The session service provider is the collection of
session entities that are actively involved in providing the presentation layer with the
session's services. The point at which the session service is provided to the presentation
layer is the session service access point, where the session service data is sent. The
individual bits of data in the session service data are called session service data units.
Confusing? Believe it or not, after a while you will
begin to feel more comfortable with these terms. The important ones to know now are that a
layer provides a set of entities through a service access point to the next higher layer,
which is called the service user. The data is sent in chunks called service data,
made up of service data units.
Queues and Connections
Communication between two parties (whether over a
telephone, between layers of an architecture, or between applications themselves) takes
place in three distinct stages: establishment of the connection, data transfer, and
Communication between two OSI applications in the
same layer is through queues to the layer beneath them. Each application (more properly
called a service user) has two queues, one for each direction to the service provider of
the layer beneath (which controls the whole layer).
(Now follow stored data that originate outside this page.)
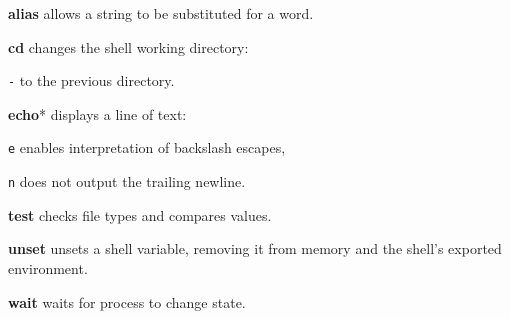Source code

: \begin{enumx}
	\item [\cmd] \textbf{alias} allows a string to be substituted for a word.
	\item [\cmd] \textbf{cd} changes the shell working directory:
	\item [\texttt{-}] to the previous directory.
	\item [\cmd] \textbf{echo}* displays a line of text:
	\item [\texttt{e}] enables interpretation of backslash escapes,
	\item [\texttt{n}] does not output the trailing newline.
	\item [\cmd] \textbf{test} checks file types and compares values.
	\item [\cmd] \textbf{unset} unsets a shell variable, removing it from memory and the shell's exported environment.
	\item [\cmd] \textbf{wait} waits for process to change state.
\end{enumx}
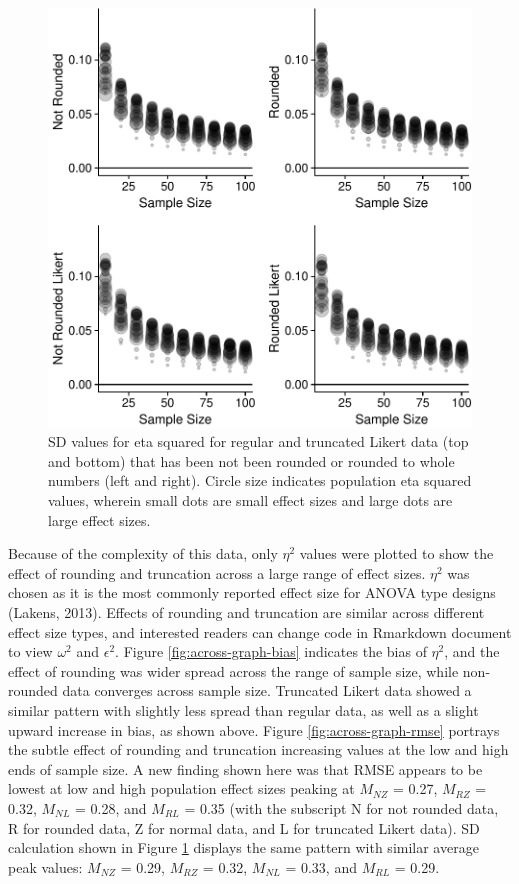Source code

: \documentclass[english,man]{apa6}
\theoremstyle{definition}
\theoremstyle{definition}
\theoremstyle{definition}
\theoremstyle{remark}
\begin{document}
\begin{figure}
\centering
\includegraphics{buchanan_scofield_version2_files/figure-latex/across-graph-sd-1.pdf}
\caption{\label{fig:across-graph-sd}SD values for eta squared for regular
and truncated Likert data (top and bottom) that has been not been
rounded or rounded to whole numbers (left and right). Circle size
indicates population eta squared values, wherein small dots are small
effect sizes and large dots are large effect sizes.}
\end{figure}

Because of the complexity of this data, only \(\eta^2\) values were
plotted to show the effect of rounding and truncation across a large
range of effect sizes. \(\eta^2\) was chosen as it is the most commonly
reported effect size for ANOVA type designs (Lakens, 2013). Effects of
rounding and truncation are similar across different effect size types,
and interested readers can change code in Rmarkdown document to view
\(\omega^2\) and \(\epsilon^2\). Figure \ref{fig:across-graph-bias}
indicates the bias of \(\eta^2\), and the effect of rounding was wider
spread across the range of sample size, while non-rounded data converges
across sample size. Truncated Likert data showed a similar pattern with
slightly less spread than regular data, as well as a slight upward
increase in bias, as shown above. Figure \ref{fig:across-graph-rmse}
portrays the subtle effect of rounding and truncation increasing values
at the low and high ends of sample size. A new finding shown here was
that RMSE appears to be lowest at low and high population effect sizes
peaking at \(M_{NZ}\) = 0.27, \(M_{RZ}\) = 0.32, \(M_{NL}\) = 0.28, and
\(M_{RL}\) = 0.35 (with the subscript N for not rounded data, R for
rounded data, Z for normal data, and L for truncated Likert data). SD
calculation shown in Figure \ref{fig:across-graph-sd} displays the same
pattern with similar average peak values: \(M_{NZ}\) = 0.29, \(M_{RZ}\)
= 0.32, \(M_{NL}\) = 0.33, and \(M_{RL}\) = 0.29.
\end{document}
In OSI-speak, the two queues provide
for simultaneous (or atomic) interactions between two N-service action points.
Data, called service primitives, is put into
and retrieved from the queue by the applications (service users). A service primitive can
be a block of data, an indicator that something is required or received, or a status
indicator. As with most aspects of OSI, a lexicon has been developed to describe the
actions in these queues:
A request primitive is when one service
submits a service primitive to the queue (through the N-SAP) requesting permission to
communicate with another service in the same layer.
An indication primitive is what the service
provider in the layer beneath the sending application sends to the intended receiving
application to let it know that communication is desired.
A response primitive is sent by the receiving
application to the layer beneath's service provider to acknowledge the granting of
communications between the two service users.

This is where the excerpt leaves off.